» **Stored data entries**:
----------
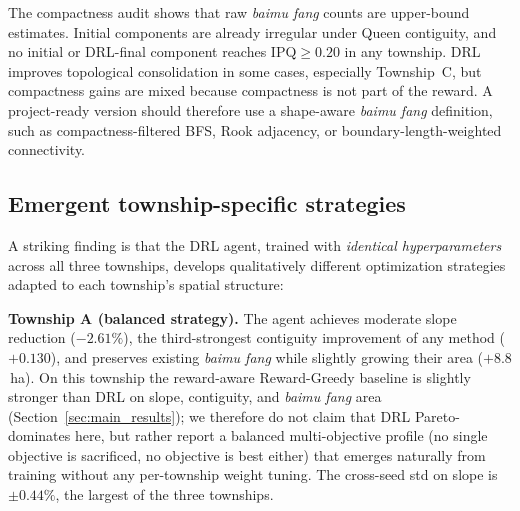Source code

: \documentclass[preprint,12pt]{elsarticle}
\begin{document}


The compactness audit shows that raw \textit{baimu fang} counts are upper-bound estimates. Initial components are already irregular under Queen contiguity, and no initial or DRL-final component reaches $\mathrm{IPQ}\geq0.20$ in any township. DRL improves topological consolidation in some cases, especially Township~C, but compactness gains are mixed because compactness is not part of the reward. A project-ready version should therefore use a shape-aware \textit{baimu fang} definition, such as compactness-filtered BFS, Rook adjacency, or boundary-length-weighted connectivity.

\subsection{Emergent township-specific strategies}
\label{sec:strategies}

A striking finding is that the DRL agent, trained with \textit{identical hyperparameters} across all three townships, develops qualitatively different optimization strategies adapted to each township's spatial structure:

\textbf{Township A (balanced strategy).} The agent achieves moderate slope reduction ($-2.61\%$), the third-strongest contiguity improvement of any method ($+0.130$), and preserves existing \textit{baimu fang} while slightly growing their area ($+8.8$\,ha). On this township the reward-aware Reward-Greedy baseline is slightly stronger than DRL on slope, contiguity, and \textit{baimu fang} area (Section~\ref{sec:main_results}); we therefore do not claim that DRL Pareto-dominates here, but rather report a balanced multi-objective profile (no single objective is sacrificed, no objective is best either) that emerges naturally from training without any per-township weight tuning. The cross-seed std on slope is $\pm0.44\%$, the largest of the three townships.
\end{document}
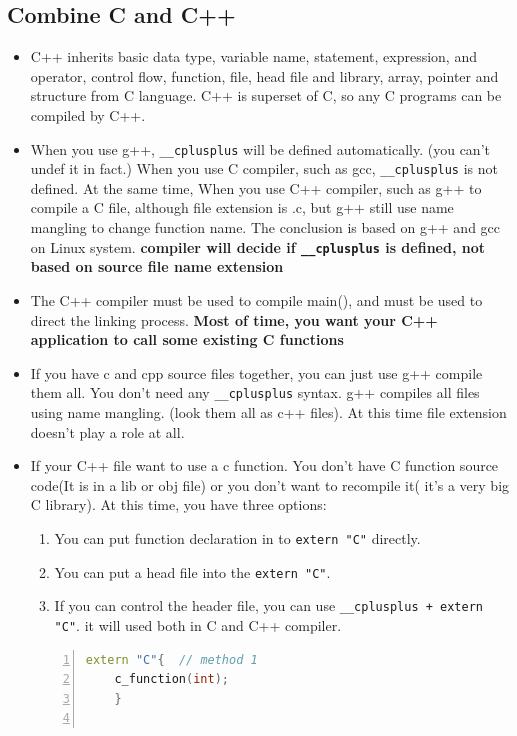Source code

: \documentclass[a4paper,11pt,twoside]{book}
\begin{document}
\subsection{Combine C and C++}
\begin{itemize}
	
	\item C++ inherits basic data type, variable name, statement, expression, and operator, control flow, function, file, head file and library, array, pointer and structure from C language. C++ is superset of C, so any C programs can be compiled by C++.
	
	\item When you use g++,  \texttt{\_\_cplusplus} will be defined automatically. (you can't undef it in fact.) When you use C compiler, such as gcc, \texttt{\_\_cplusplus} is not defined. At the same time, When you use C++ compiler, such as g++ to compile a C file, although file extension is .c, but g++ still use name mangling to change function name.  The conclusion is based on g++ and gcc on Linux system. \textbf{compiler will decide if \texttt{\_\_cplusplus} is defined, not based on source file name extension}
	
	\item The C++ compiler must be used to compile main(), and must be used to direct the linking process. \textbf{Most of time, you want your C++ application to call some existing C functions}
	
	\item If you have c and cpp source files together, you can just use g++ compile them all. You don't need any \texttt{\_\_cplusplus} syntax.  g++ compiles all files using name mangling. (look them all as c++ files). At this time file extension doesn't play a role at all.
	
	\item If your C++ file want to use a c function. You don't have C function source code(It is in a lib or obj file) or you don't want to recompile it( it's a very big C library). At this time, you have three options:
	
	\begin{enumerate}
		\item You can put function declaration in to \texttt{extern "C"} directly.
		\item You can put a head file into the \texttt{extern "C"}.
		\item If you can control the header file, you can use \texttt{\_\_cplusplus + extern "C"}. it will used both in C and C++ compiler.
	\end{enumerate}
	\begin{lstlisting}[frame=single, language=c++, numbers=left,
	stepnumber=1, xleftmargin=2em, framexleftmargin=1.9em]
	extern "C"{  // method 1
	c_function(int);
	}
	

\end{lstlisting}
\end{itemize}
\end{document}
----------
» **EXERCISE INSTRUCTIONS**: Look through the entries for the string "used". Every line that has it belongs in the answer.

» **WRITTEN REPLY**:
	\item The C++ compiler must be used to compile main(), and must be used to direct the linking process. \textbf{Most of time, you want your C++ application to call some existing C functions}
		\item If you can control the header file, you can use \texttt{\_\_cplusplus + extern "C"}. it will used both in C and C++ compiler.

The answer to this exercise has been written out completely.